Mantén a raya tu estrés 

Una forma muy efectiva de reducir el estrés consiste en llevar la atención al momento presente, a lo que hay en tu vida en este preciso instante. Focalizarte en el presente evita llevar la atención al pasado (y añorar el paraíso perdido) o al futuro (con su incertidumbre).

Hay otros factores que alimentan el estrés. Este es uno de ellos: llevar nuestra atención fuera del presente, El asunto es claro: yo sólo puedo actuar aquí y ahora. Adicionalmente, puedo actuar hoy en relación con una situación que tendrá lugar mañana; pero hoy no es mañana. No tenemos capacidad para operar en el pasado, ni en el futuro, ni tampoco en un lugar distinto de ‘aquí’.

Centrarte en el presente para reducir el estrés

Llevar la atención al presente, a lo que hay ahora mismo en el lugar en que te encuentras (aquí y ahora) es el primer paso para conectar con tus recursos y con tu poder.

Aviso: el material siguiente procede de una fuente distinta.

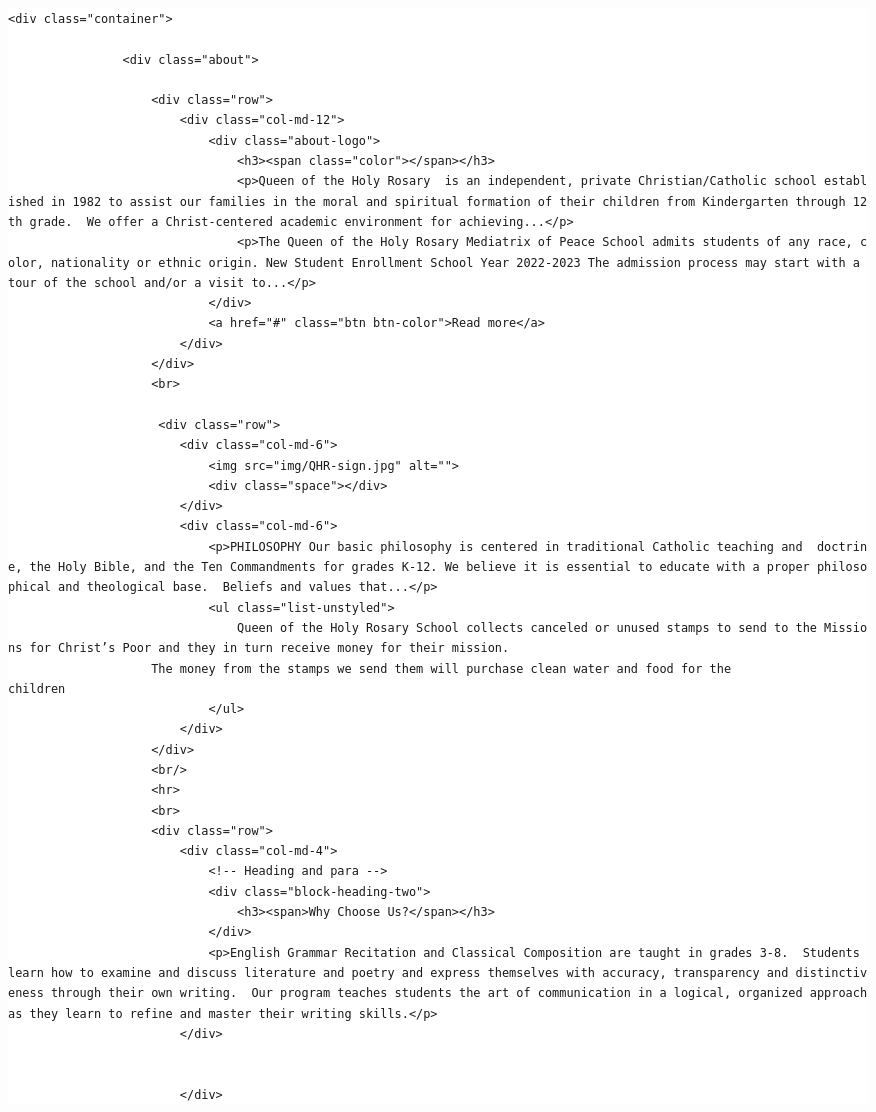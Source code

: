 	<div class="container">
					
					<div class="about">
					
						<div class="row"> 
							<div class="col-md-12">
								<div class="about-logo">
									<h3><span class="color"></span></h3>
									<p>Queen of the Holy Rosary  is an independent, private Christian/Catholic school established in 1982 to assist our families in the moral and spiritual formation of their children from Kindergarten through 12th grade.  We offer a Christ-centered academic environment for achieving...</p>
									<p>The Queen of the Holy Rosary Mediatrix of Peace School admits students of any race, color, nationality or ethnic origin. New Student Enrollment School Year 2022-2023 The admission process may start with a tour of the school and/or a visit to...</p>
								</div>
								<a href="#" class="btn btn-color">Read more</a>  
							</div>
						</div>  
						<br>
							
						 <div class="row">
							<div class="col-md-6">
								<img src="img/QHR-sign.jpg" alt="">
								<div class="space"></div>
							</div>
							<div class="col-md-6">
								<p>PHILOSOPHY Our basic philosophy is centered in traditional Catholic teaching and  doctrine, the Holy Bible, and the Ten Commandments for grades K-12. We believe it is essential to educate with a proper philosophical and theological base.  Beliefs and values that...</p>
								<ul class="list-unstyled">
									Queen of the Holy Rosary School collects canceled or unused stamps to send to the Missions for Christ’s Poor and they in turn receive money for their mission.
						The money from the stamps we send them will purchase clean water and food for the 						children
								</ul>
							</div>
						</div>	
						<br/> 
						<hr>
						<br>
						<div class="row">
							<div class="col-md-4">
								<!-- Heading and para -->
								<div class="block-heading-two">
									<h3><span>Why Choose Us?</span></h3>
								</div>
								<p>English Grammar Recitation and Classical Composition are taught in grades 3-8.  Students learn how to examine and discuss literature and poetry and express themselves with accuracy, transparency and distinctiveness through their own writing.  Our program teaches students the art of communication in a logical, organized approach as they learn to refine and master their writing skills.</p>
							</div>
							
								
							</div>
							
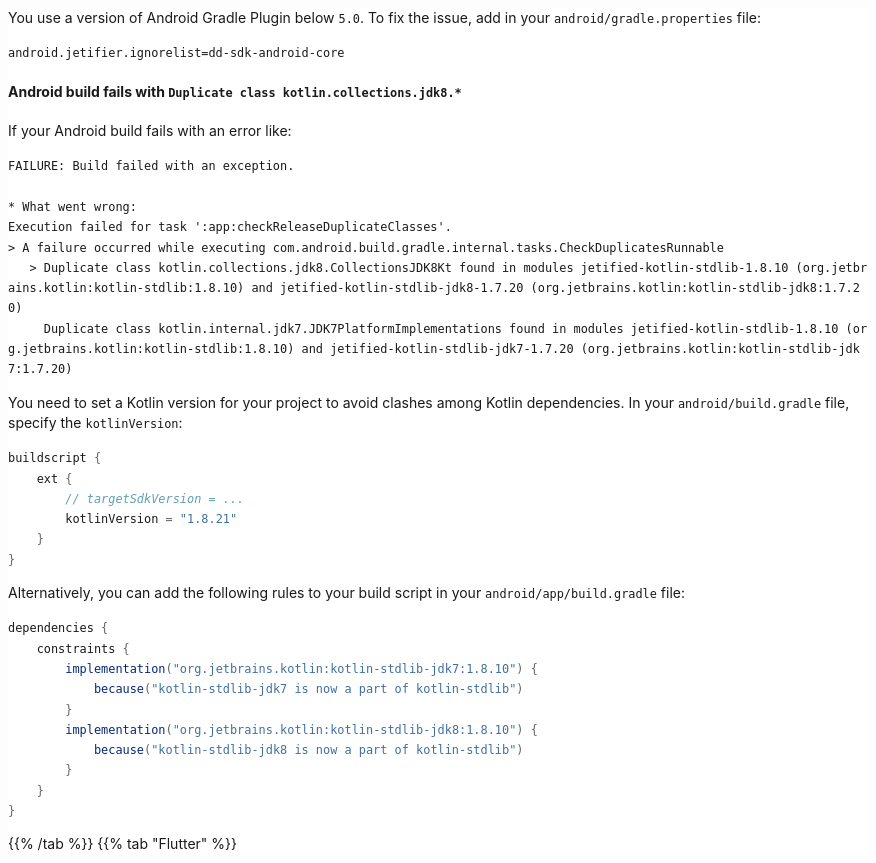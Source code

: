 You use a version of Android Gradle Plugin below `5.0`. To fix the issue, add in your `android/gradle.properties` file:

```properties
android.jetifier.ignorelist=dd-sdk-android-core
```

#### Android build fails with `Duplicate class kotlin.collections.jdk8.*`

If your Android build fails with an error like:

```
FAILURE: Build failed with an exception.

* What went wrong:
Execution failed for task ':app:checkReleaseDuplicateClasses'.
> A failure occurred while executing com.android.build.gradle.internal.tasks.CheckDuplicatesRunnable
   > Duplicate class kotlin.collections.jdk8.CollectionsJDK8Kt found in modules jetified-kotlin-stdlib-1.8.10 (org.jetbrains.kotlin:kotlin-stdlib:1.8.10) and jetified-kotlin-stdlib-jdk8-1.7.20 (org.jetbrains.kotlin:kotlin-stdlib-jdk8:1.7.20)
     Duplicate class kotlin.internal.jdk7.JDK7PlatformImplementations found in modules jetified-kotlin-stdlib-1.8.10 (org.jetbrains.kotlin:kotlin-stdlib:1.8.10) and jetified-kotlin-stdlib-jdk7-1.7.20 (org.jetbrains.kotlin:kotlin-stdlib-jdk7:1.7.20)
```

You need to set a Kotlin version for your project to avoid clashes among Kotlin dependencies. In your `android/build.gradle` file, specify the `kotlinVersion`:

```groovy
buildscript {
    ext {
        // targetSdkVersion = ...
        kotlinVersion = "1.8.21"
    }
}
```

Alternatively, you can add the following rules to your build script in your `android/app/build.gradle` file:

```groovy
dependencies {
    constraints {
        implementation("org.jetbrains.kotlin:kotlin-stdlib-jdk7:1.8.10") {
            because("kotlin-stdlib-jdk7 is now a part of kotlin-stdlib")
        }
        implementation("org.jetbrains.kotlin:kotlin-stdlib-jdk8:1.8.10") {
            because("kotlin-stdlib-jdk8 is now a part of kotlin-stdlib")
        }
    }
}
```

{{% /tab %}}
{{% tab "Flutter" %}}
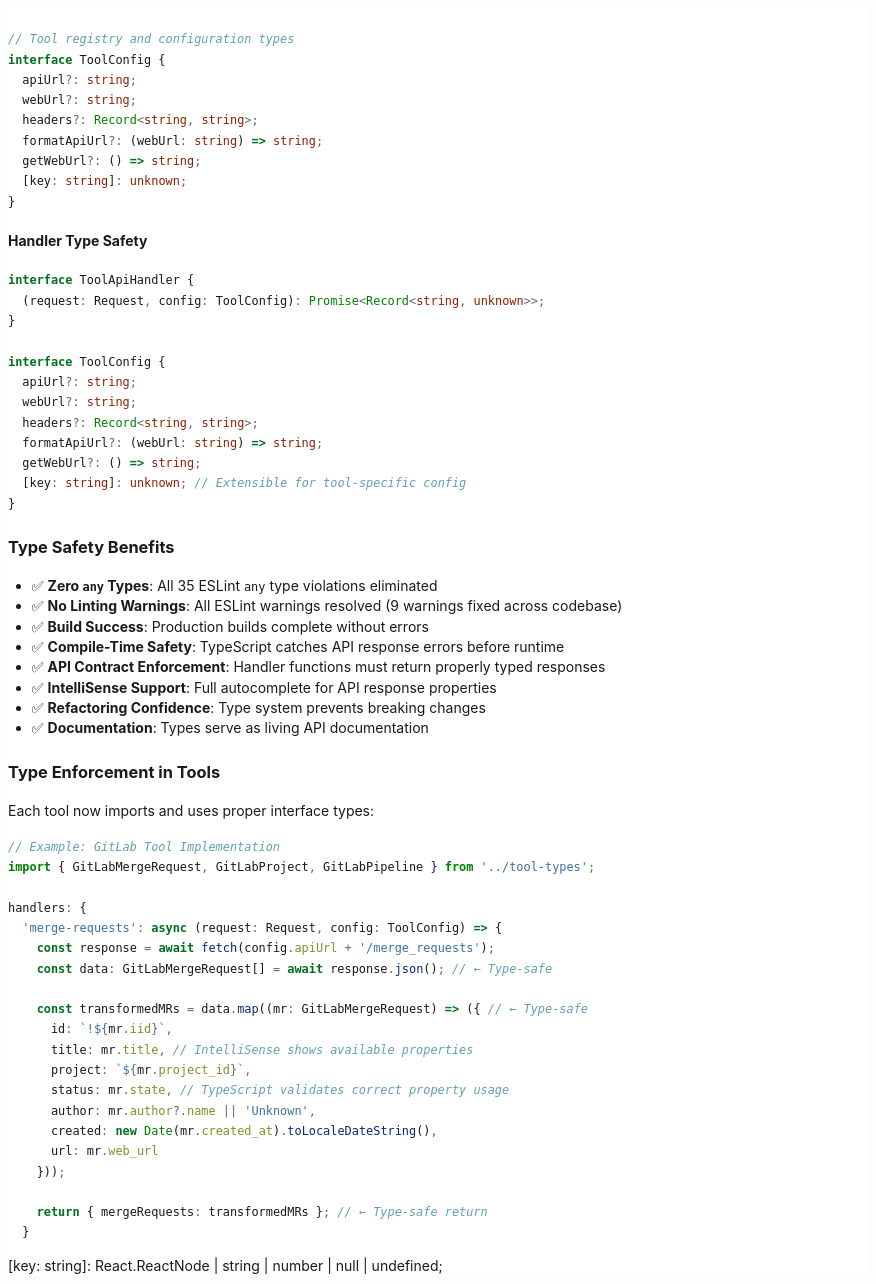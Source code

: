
 ```typescript

// Tool registry and configuration types
interface ToolConfig {
  apiUrl?: string;
  webUrl?: string;
  headers?: Record<string, string>;
  formatApiUrl?: (webUrl: string) => string;
  getWebUrl?: () => string;
  [key: string]: unknown;
}
```

#### **Handler Type Safety**
```typescript
interface ToolApiHandler {
  (request: Request, config: ToolConfig): Promise<Record<string, unknown>>;
}

interface ToolConfig {
  apiUrl?: string;
  webUrl?: string;
  headers?: Record<string, string>;
  formatApiUrl?: (webUrl: string) => string;
  getWebUrl?: () => string;
  [key: string]: unknown; // Extensible for tool-specific config
}
```

### **Type Safety Benefits**

- ✅ **Zero `any` Types**: All 35 ESLint `any` type violations eliminated
- ✅ **No Linting Warnings**: All ESLint warnings resolved (9 warnings fixed across codebase)
- ✅ **Build Success**: Production builds complete without errors
- ✅ **Compile-Time Safety**: TypeScript catches API response errors before runtime
- ✅ **API Contract Enforcement**: Handler functions must return properly typed responses
- ✅ **IntelliSense Support**: Full autocomplete for API response properties
- ✅ **Refactoring Confidence**: Type system prevents breaking changes
- ✅ **Documentation**: Types serve as living API documentation

### **Type Enforcement in Tools**

Each tool now imports and uses proper interface types:

```typescript
// Example: GitLab Tool Implementation
import { GitLabMergeRequest, GitLabProject, GitLabPipeline } from '../tool-types';

handlers: {
  'merge-requests': async (request: Request, config: ToolConfig) => {
    const response = await fetch(config.apiUrl + '/merge_requests');
    const data: GitLabMergeRequest[] = await response.json(); // ← Type-safe

    const transformedMRs = data.map((mr: GitLabMergeRequest) => ({ // ← Type-safe
      id: `!${mr.iid}`,
      title: mr.title, // IntelliSense shows available properties
      project: `${mr.project_id}`,
      status: mr.state, // TypeScript validates correct property usage
      author: mr.author?.name || 'Unknown',
      created: new Date(mr.created_at).toLocaleDateString(),
      url: mr.web_url
    }));

    return { mergeRequests: transformedMRs }; // ← Type-safe return
  }
```

  [key: string]: React.ReactNode | string | number | null | undefined;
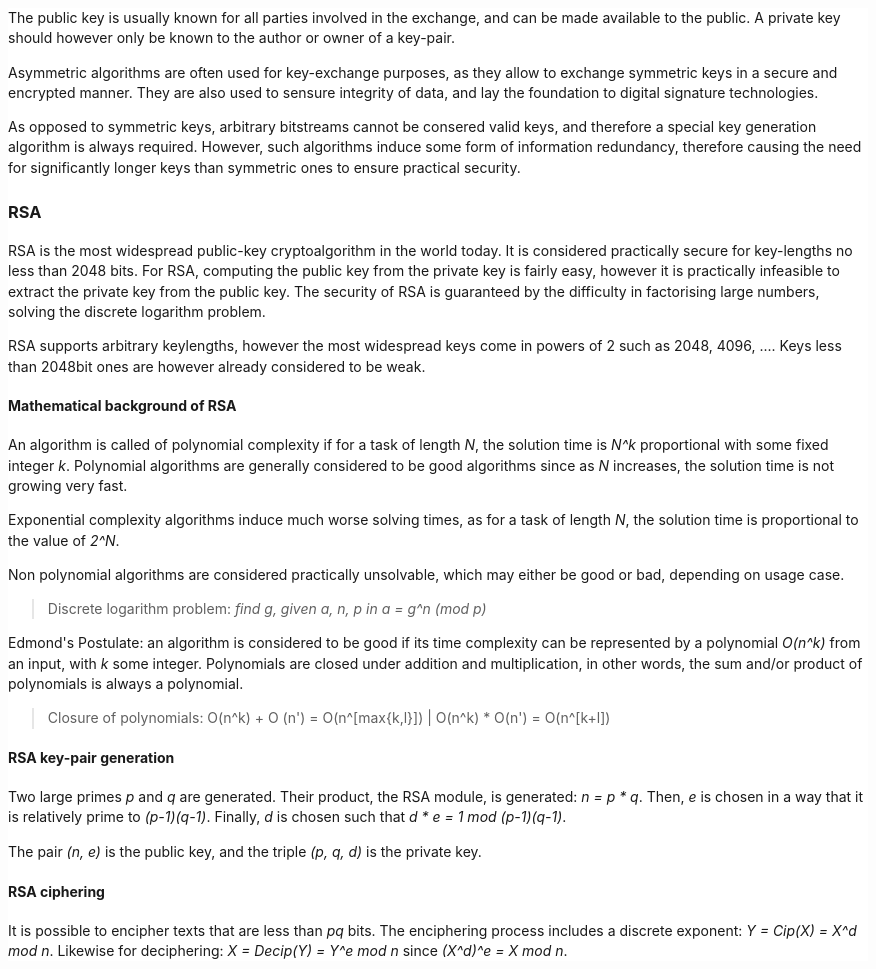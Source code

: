 The public key is usually known for all parties involved in the exchange, and can be made available to the public. A private key should however only be known to the author or owner of a key-pair.

Asymmetric algorithms are often used for key-exchange purposes, as they allow to exchange symmetric keys in a secure and encrypted manner. They are also used to sensure integrity of data, and lay the foundation to digital signature technologies.

As opposed to symmetric keys, arbitrary bitstreams cannot be consered valid keys, and therefore a special key generation algorithm is always required. However, such algorithms induce some form of information redundancy, therefore causing the need for significantly longer keys than symmetric ones to ensure practical security.

### RSA

RSA is the most widespread public-key cryptoalgorithm in the world today. It is considered practically secure for key-lengths no less than 2048 bits. For RSA, computing the public key from the private key is fairly easy, however it is practically infeasible to extract the private key from the public key. The security of RSA is guaranteed by the difficulty in factorising large numbers, solving the discrete logarithm problem.

RSA supports arbitrary keylengths, however the most widespread keys come in powers of 2 such as 2048, 4096, .... Keys less than 2048bit ones are however already considered to be weak.

#### Mathematical background of RSA

An algorithm is called of polynomial complexity if for a task of length _N_, the solution time is _N^k_ proportional with some fixed integer _k_. Polynomial algorithms are generally considered to be good algorithms since as _N_ increases, the solution time is not growing very fast.

Exponential complexity algorithms induce much worse solving times, as for a task of length _N_, the solution time is proportional to the value of _2^N_.

Non polynomial algorithms are considered practically unsolvable, which may either be good or bad, depending on usage case.

> Discrete logarithm problem: _find g, given a, n, p in a = g^n (mod p)_

Edmond's Postulate: an algorithm is considered to be good if its time complexity can be represented by a polynomial _O(n^k)_ from an input, with _k_ some integer. Polynomials are closed under addition and multiplication, in other words, the sum and/or product of polynomials is always a polynomial.

> Closure of polynomials: O(n^k) + O (n') = O(n^[max{k,l}]) | O(n^k) \* O(n') = O(n^[k+l])

#### RSA key-pair generation

Two large primes _p_ and _q_ are generated. Their product, the RSA module, is generated: _n = p \* q_. Then, _e_ is chosen in a way that it is relatively prime to _(p-1)(q-1)_. Finally, _d_ is chosen such that _d \* e = 1 mod (p-1)(q-1)_.

The pair _(n, e)_ is the public key, and the triple _(p, q, d)_ is the private key.

#### RSA ciphering

It is possible to encipher texts that are less than _pq_ bits. The enciphering process includes a discrete exponent: _Y = Cip(X) = X^d mod n_. Likewise for deciphering: _X = Decip(Y) = Y^e mod n_ since _(X^d)^e = X mod n_.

Eso es lo que sirve para reducir el estrés.

Es normal que mi estrés suba cuando mi atención va hacia momentos o lugares donde mi acción no está disponible. Siento mi impotencia y ello eleva mi nivel de estrés.

Por el contrario, cuando estoy en contacto con lo que hay aquí y ahora, puedo empezar a reconocer posibilidades de acción, aspectos que están en mi mano o a mi alcance (por pequeños que sean) para contribuir a modificar la situación.

La trampa del pasado

Ante una dificultad presente, muchas personas sienten la tentación de indagar por las causas que han dado lugar a la situación actual. Es una reacción comprensible, ya que las personas necesitamos dar un sentido a lo que vivimos y una de las formas de dar sentido es poder explicar, justificar, lo que ha ocurrido.

Sin embargo, profundizar en las causas no aporta soluciones. Pensar en términos de causas, de orígenes, me lleva a buscar responsables, a identificar las consecuencias de aquellas causas (la situación presente y quizás alguna más que vendrá), etc. Pero todo ello no me ayuda a encontrar la solución. Pensar en términos de causas, lleva nuestra atención hacia el pasado, mientras la solución estará en el futuro.

Atención al interior, atención al exterior

Otra forma de gestionar nuestra atención consiste en enfocarla hacia lo que sucede en mi interior o dirigirla hacia el exterior. Cuando focalizo en mi interior, es fácil generar bucles de pensamientos, de dan vueltas y vueltas sin parar. En esos bucles puedo introducir ideas acerca del pasado, del presente o del futuro, da igual. Pero son sólo ideas, interpretaciones de la realidad que yo he construido y que, no teniendo el contraste con la realidad externa, se multiplican hasta el infinito, en una especie de juego fantasmagórico de espejos.

Una pauta que siempre ayuda a mantener a raya el estrés  o , incluso, a reducir el estrés es llevar la atención hacia el exterior, hacia aquello que captan mis sentidos: lo que veo, los sonidos y palabras que escucho, los olores que llegan a mi olfato, los sabores que detectan mis papilas gustativas y las sensaciones táctiles de mi piel (texturas, frío o calor, presión, contacto, etc.).

Esto me pone en contacto con lo que está sucediendo aquí y ahora; con la realidad presente. Me trae de vuelta de ese carrusel interno en el que me puedo haber subido por unos instantes.

El contacto con el exterior me permite contrastar esas ideas que yo he generado internamente, para confirmarlas o desecharlas. Sin ese contraste, se quedarán dando vueltas en mi cabeza.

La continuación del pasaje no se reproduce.